ZOZ pozwał Sejm do sądu
Lubelski Zakład Opieki Zdrowotnej będzie dochodził rekompensaty pieniężnej za szkodę spowodowaną błędem ustawodawcy. Chodzi o uchwaloną w 2000 roku, ustawę przyznającą obowiązkowo pracownikom służby zdrowia podwyżki płac o 203 złote. Ustawodawca nie wskazał instrumentów, ani źródeł finansowania przyznanych podwyżek.

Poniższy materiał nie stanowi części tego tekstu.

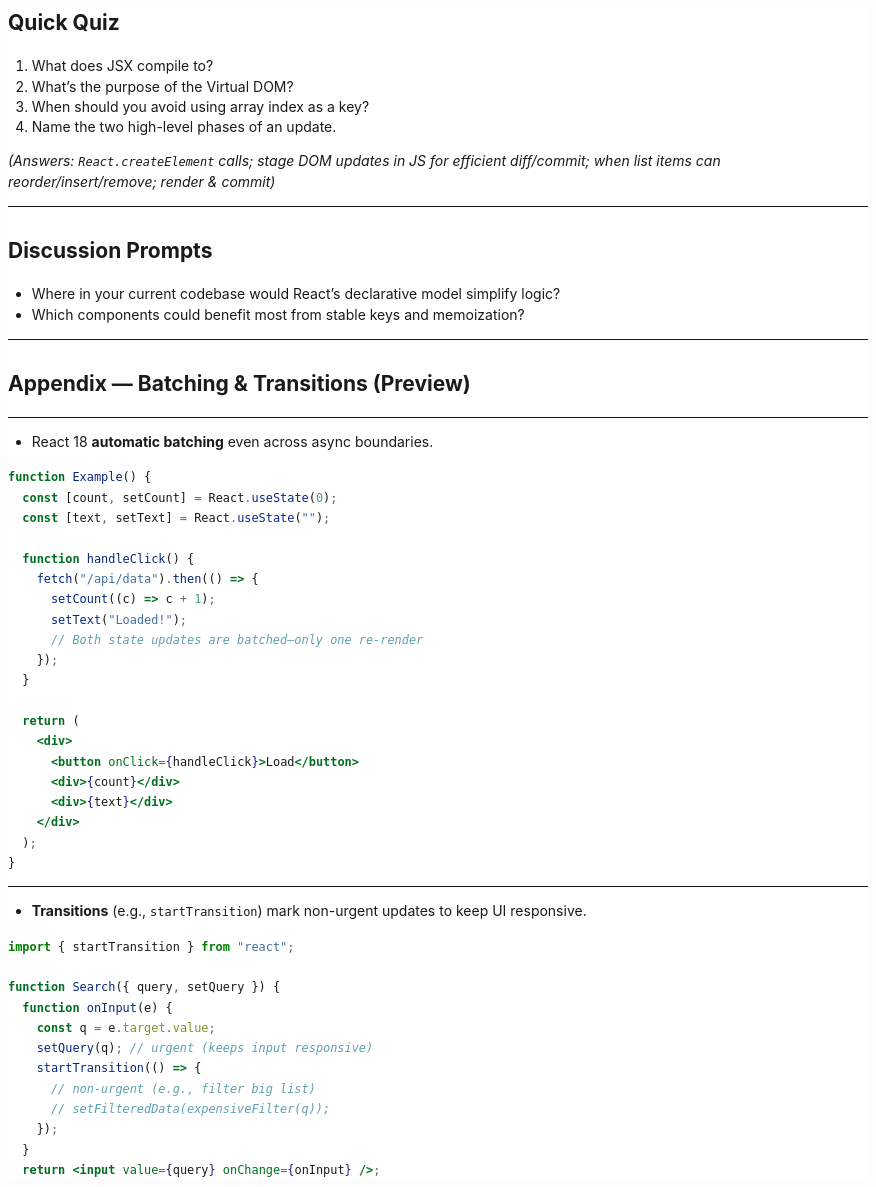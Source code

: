 
## Quick Quiz

1. What does JSX compile to?
2. What’s the purpose of the Virtual DOM?
3. When should you avoid using array index as a key?
4. Name the two high-level phases of an update.

_(Answers: `React.createElement` calls; stage DOM updates in JS for efficient diff/commit; when list items can reorder/insert/remove; render & commit)_

---

## Discussion Prompts

- Where in your current codebase would React’s declarative model simplify logic?
- Which components could benefit most from stable keys and memoization?

---

## Appendix — Batching & Transitions (Preview)

---

- React 18 **automatic batching** even across async boundaries.

```jsx
function Example() {
  const [count, setCount] = React.useState(0);
  const [text, setText] = React.useState("");

  function handleClick() {
    fetch("/api/data").then(() => {
      setCount((c) => c + 1);
      setText("Loaded!");
      // Both state updates are batched—only one re-render
    });
  }

  return (
    <div>
      <button onClick={handleClick}>Load</button>
      <div>{count}</div>
      <div>{text}</div>
    </div>
  );
}
```

---

- **Transitions** (e.g., `startTransition`) mark non-urgent updates to keep UI responsive.

```jsx
import { startTransition } from "react";

function Search({ query, setQuery }) {
  function onInput(e) {
    const q = e.target.value;
    setQuery(q); // urgent (keeps input responsive)
    startTransition(() => {
      // non-urgent (e.g., filter big list)
      // setFilteredData(expensiveFilter(q));
    });
  }
  return <input value={query} onChange={onInput} />;
```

25.08.2004 | aktual.: 25.08.2004 11:44
W momencie składania pozwu zadłużenie ZOZ-u z tytułu tzw. ustawy 203 wynosiło ponad 14,5 mln zł i - jak uważa radca prawny lubelskiego urzędu miasta, likwidator ZOZ, Barbara Dubiel - w 90% przyczyniło się do likwidacji zadłużonej placówki. Decyzję w tej sprawie podjęli w lipcu radni miejscy.
Radca prawny powiedziała, że w lipcu Sąd Okręgowy w Warszawie odciążył Narodowy Fundusz Zdrowia z odpowiedzialności za brak środków na finansowanie ustawowych podwyżek. W orzeczeniu Sądu Najwyższego, również orzeczeniu Trybunału, podmiotem odpowiedzialnym jest Skarb Państwa ale reprezentowany przez prawodawcę. W tej sytuacji nie zostawało nic innego, jak pozwać Sejm, marszałka Sejmu. To powództwo jest oparte na tak zwanej szkodzie legislacyjnej - podkreśliła Barbara Dubiel.
Pozwanie Sejmu zapowiedziało także 12 szpitali powiatowych z Lubelszczyzny. Łącznie ich długi wobec pracowników z tytułu "ustawy 203" sięgają 60 mln zł.